To be completely honest, after today, I have some significant reservations that I feel will preclude us from moving forward with a purchase. Previously, I was not aware that Rico had a 'medium-length' or 'long' coat. In all of his photos online, he presented from the front, and I wasn't able to see this trait until today from Heather's photos. As you recall, I had previously requested some additional photos of him, so as to get a better look at his overall size, coloring, and confirmation. This type of characteristic - longer coat - is just not what I'm looking for in our next GSD.

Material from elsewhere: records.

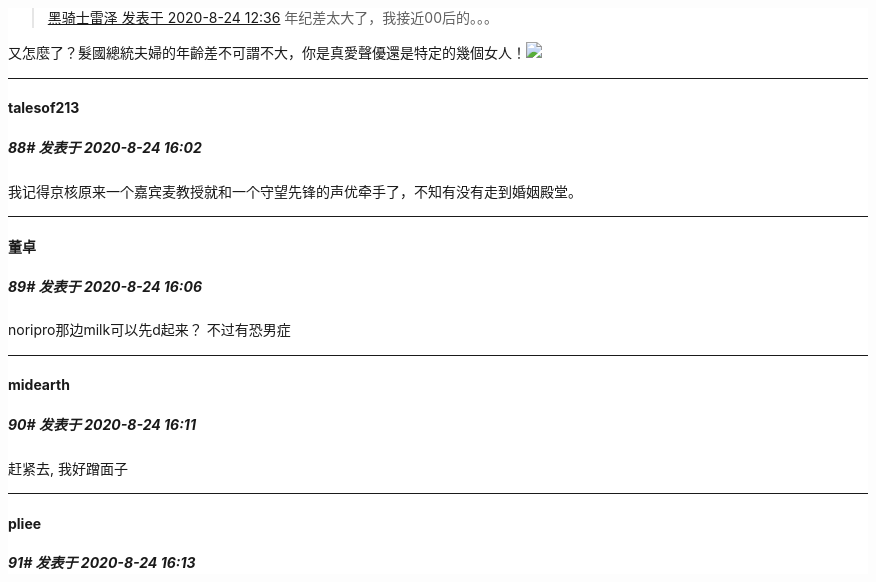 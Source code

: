 

<blockquote><a href="httphttps://bbs.saraba1st.com/2b/forum.php?mod=redirect&amp;goto=findpost&amp;pid=48533689&amp;ptid=1956285" target="_blank">黑骑士雷泽 发表于 2020-8-24 12:36</a>
年纪差太大了，我接近00后的。。。</blockquote>
又怎麼了？髮國總統夫婦的年齡差不可謂不大，你是真愛聲優還是特定的幾個女人！<img src="https://static.saraba1st.com/image/smiley/face2017/133.png" referrerpolicy="no-referrer">







*****

####  talesof213  
##### 88#       发表于 2020-8-24 16:02




我记得京核原来一个嘉宾麦教授就和一个守望先锋的声优牵手了，不知有没有走到婚姻殿堂。







*****

####  董卓  
##### 89#       发表于 2020-8-24 16:06




noripro那边milk可以先d起来？
不过有恐男症







*****

####  midearth  
##### 90#       发表于 2020-8-24 16:11




赶紧去, 我好蹭面子







*****

####  pliee  
##### 91#       发表于 2020-8-24 16:13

Additionally, I was not aware that your dogs were not OFA certified for hips/elbows. Based on our previous conversation over the phone a few months ago, I mistakenly thought this was the case. Again, this issue is not something that I am really comfortable with moving past in regards to our next family member. I also understand the limitations with passing a pedigree, but I would have hoped to see a copy at this point. Your website indicated that Rico's pedigree had multiple titles - for guard dogs, tracking dogs, international trial dogs, and police dogs - I was hoping to get a better sense of his overall lineage and what these titles were.

Given these issues, I am indicating that we do not want to complete a purchase. If possible, I would also like to seek a refund of our initial deposit. Unless I am mistaken, our deposit has not prevented any other potential purchases from being made at this point, so I feel that this is not an unreasonable request. Just so you understand, we were severely shaken by the recent loss of our Caleb in March, and just want to be completely sure of our next pack addition. Just as you state that you constantly strive to ensure your pups all go to the 'right' home, we want to exercise similar diligence to ensure we select the 'right' pup for our family. At this point, I'm just not there...and hope you can understand.

I sincerely appreciate your consideration in this matter.

v/r,
Jamon and Heather


----------



## qbchottu (Jul 10, 2011)

Professional and eloquent email. I think you are very justified in expecting your deposit back


----------



## hoplite6 (Jun 18, 2012)

Unfortunately, the response from the breeder was not quite as 'professional.' 

I will chalk this one up to a learning experience.

Thanks again for all the advice.


----------



## Sunflowers (Feb 17, 2012)

Great email, Jamon. I hope she does return your deposit. 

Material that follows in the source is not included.